:: WHAT IS NEEDED ::
State how many lines of the records contain the string "meteor". Give the number alone.
<<<<
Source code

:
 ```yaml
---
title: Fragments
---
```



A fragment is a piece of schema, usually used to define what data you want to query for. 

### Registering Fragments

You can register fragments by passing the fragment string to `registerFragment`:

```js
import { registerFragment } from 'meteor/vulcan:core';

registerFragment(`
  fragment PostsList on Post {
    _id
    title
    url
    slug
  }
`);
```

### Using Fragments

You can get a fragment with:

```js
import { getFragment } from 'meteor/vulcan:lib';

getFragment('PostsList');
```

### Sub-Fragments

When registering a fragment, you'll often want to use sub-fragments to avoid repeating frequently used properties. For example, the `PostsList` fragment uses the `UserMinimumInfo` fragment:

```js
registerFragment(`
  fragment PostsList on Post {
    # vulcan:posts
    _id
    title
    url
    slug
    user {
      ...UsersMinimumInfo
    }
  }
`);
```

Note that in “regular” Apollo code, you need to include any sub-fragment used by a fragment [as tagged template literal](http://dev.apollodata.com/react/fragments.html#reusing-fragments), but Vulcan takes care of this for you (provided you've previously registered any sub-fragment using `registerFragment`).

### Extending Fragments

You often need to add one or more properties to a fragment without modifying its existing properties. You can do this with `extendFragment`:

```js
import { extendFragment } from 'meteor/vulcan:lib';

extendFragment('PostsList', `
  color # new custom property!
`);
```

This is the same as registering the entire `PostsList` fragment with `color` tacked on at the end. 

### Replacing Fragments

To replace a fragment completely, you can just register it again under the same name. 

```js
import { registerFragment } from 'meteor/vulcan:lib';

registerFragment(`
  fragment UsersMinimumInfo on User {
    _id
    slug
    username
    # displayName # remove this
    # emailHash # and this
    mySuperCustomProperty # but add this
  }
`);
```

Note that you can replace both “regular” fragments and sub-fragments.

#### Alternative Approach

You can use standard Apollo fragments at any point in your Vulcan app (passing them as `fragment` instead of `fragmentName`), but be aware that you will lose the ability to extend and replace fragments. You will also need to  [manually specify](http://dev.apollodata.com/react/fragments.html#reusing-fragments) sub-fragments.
>>>>
:: OUTPUT FOR THIS TASK ::
4